Gastric insufflation and surgical view according to mask ventilation method for laparoscopic cholecystectomy: a randomized controlled study

Affiliations
Randomized Controlled Trial

Gastric insufflation and surgical view according to mask ventilation method for laparoscopic cholecystectomy: a randomized controlled study

Yun Kyung Jung et al. BMC Anesthesiol. .

Abstract

Background: Proper mask ventilation is important to prevent air inflow into the stomach during induction of general anesthesia, and it is difficult to send airflow only through the trachea without gastric inflation. Changes in gastric insufflation according to mask ventilation during anesthesia induction were compared.

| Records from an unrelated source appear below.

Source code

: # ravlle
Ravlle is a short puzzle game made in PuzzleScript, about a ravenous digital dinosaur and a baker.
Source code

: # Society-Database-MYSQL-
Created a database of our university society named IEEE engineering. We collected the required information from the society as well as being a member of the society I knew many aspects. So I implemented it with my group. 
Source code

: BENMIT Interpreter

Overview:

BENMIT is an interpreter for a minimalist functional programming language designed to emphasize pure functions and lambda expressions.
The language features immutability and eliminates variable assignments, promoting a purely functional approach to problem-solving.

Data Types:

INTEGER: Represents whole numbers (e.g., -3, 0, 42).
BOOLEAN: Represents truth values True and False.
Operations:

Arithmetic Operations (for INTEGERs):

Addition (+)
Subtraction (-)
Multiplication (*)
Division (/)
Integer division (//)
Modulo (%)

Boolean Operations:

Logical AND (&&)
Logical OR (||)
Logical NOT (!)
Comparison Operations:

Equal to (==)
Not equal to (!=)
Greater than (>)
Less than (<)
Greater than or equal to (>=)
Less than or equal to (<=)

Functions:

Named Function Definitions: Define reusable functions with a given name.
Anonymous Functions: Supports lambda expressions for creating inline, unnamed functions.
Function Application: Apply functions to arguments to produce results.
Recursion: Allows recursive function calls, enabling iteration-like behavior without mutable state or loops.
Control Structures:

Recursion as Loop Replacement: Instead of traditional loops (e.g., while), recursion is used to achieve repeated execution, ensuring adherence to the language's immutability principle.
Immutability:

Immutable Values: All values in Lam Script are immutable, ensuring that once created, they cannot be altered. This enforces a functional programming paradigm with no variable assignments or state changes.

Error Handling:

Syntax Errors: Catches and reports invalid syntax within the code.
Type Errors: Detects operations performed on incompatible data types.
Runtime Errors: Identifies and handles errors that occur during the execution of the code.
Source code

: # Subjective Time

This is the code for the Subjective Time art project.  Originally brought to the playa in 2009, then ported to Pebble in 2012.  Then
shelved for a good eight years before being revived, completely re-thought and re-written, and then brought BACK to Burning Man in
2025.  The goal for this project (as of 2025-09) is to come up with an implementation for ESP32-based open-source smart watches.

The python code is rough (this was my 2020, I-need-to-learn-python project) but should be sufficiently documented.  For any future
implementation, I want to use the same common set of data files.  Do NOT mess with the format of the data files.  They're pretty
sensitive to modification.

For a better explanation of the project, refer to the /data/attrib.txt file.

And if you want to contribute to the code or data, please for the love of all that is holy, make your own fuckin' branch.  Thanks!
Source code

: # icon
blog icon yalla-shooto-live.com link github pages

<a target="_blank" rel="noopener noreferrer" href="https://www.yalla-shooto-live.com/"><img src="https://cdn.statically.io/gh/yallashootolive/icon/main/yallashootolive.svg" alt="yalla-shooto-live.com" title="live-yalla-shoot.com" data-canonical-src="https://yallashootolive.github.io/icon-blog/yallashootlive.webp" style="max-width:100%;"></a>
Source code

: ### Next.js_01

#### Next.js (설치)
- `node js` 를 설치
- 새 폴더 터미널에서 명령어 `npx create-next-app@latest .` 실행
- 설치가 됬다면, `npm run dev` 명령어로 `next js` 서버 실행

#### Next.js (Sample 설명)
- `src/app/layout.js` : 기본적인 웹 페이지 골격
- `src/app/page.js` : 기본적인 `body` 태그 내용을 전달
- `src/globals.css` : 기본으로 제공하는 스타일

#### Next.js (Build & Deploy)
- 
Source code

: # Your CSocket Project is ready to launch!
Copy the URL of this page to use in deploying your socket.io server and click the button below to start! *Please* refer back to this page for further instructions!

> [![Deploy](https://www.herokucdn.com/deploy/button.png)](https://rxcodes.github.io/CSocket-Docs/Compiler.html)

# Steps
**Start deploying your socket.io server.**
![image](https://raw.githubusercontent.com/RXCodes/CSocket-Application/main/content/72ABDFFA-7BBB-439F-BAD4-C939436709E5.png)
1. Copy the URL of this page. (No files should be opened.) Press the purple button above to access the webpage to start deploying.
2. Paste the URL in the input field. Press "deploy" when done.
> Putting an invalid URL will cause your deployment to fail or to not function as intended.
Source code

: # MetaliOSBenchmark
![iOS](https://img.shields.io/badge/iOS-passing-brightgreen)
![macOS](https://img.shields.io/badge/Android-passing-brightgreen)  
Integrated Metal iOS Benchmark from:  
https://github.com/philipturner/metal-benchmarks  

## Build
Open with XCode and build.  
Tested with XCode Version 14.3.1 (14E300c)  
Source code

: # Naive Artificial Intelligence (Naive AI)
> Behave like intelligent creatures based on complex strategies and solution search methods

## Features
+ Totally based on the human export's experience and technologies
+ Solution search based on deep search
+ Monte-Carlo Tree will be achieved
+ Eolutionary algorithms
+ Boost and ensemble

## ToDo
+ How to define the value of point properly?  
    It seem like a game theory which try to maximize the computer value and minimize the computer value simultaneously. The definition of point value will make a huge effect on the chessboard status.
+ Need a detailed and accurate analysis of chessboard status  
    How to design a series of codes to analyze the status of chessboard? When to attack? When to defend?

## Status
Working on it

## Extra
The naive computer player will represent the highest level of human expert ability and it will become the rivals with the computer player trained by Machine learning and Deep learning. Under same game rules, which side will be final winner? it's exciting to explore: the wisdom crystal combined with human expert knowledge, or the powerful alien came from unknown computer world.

Methods: In this prospective, randomized, single-blind study, 230 patients were analyzed to a facemask-ventilated group (Ventilation group) or no-ventilation group (Apnea group) during anesthesia induction. After loss of consciousness, pressure-controlled ventilation at an inspiratory pressure of 15 cmH2O was performed for two minutes with a two-handed mask-hold technique for Ventilation group. For Apnea group, only the facemask was fitted to the face for one minute with no ventilation. Next, endotracheal intubation was performed. The gastric cross-sectional area (CSA, cm2) was measured using ultrasound before and after induction. After pneumoperitoneum with carbon dioxide, gastric insufflation of the surgical view was graded by the surgeon for each group.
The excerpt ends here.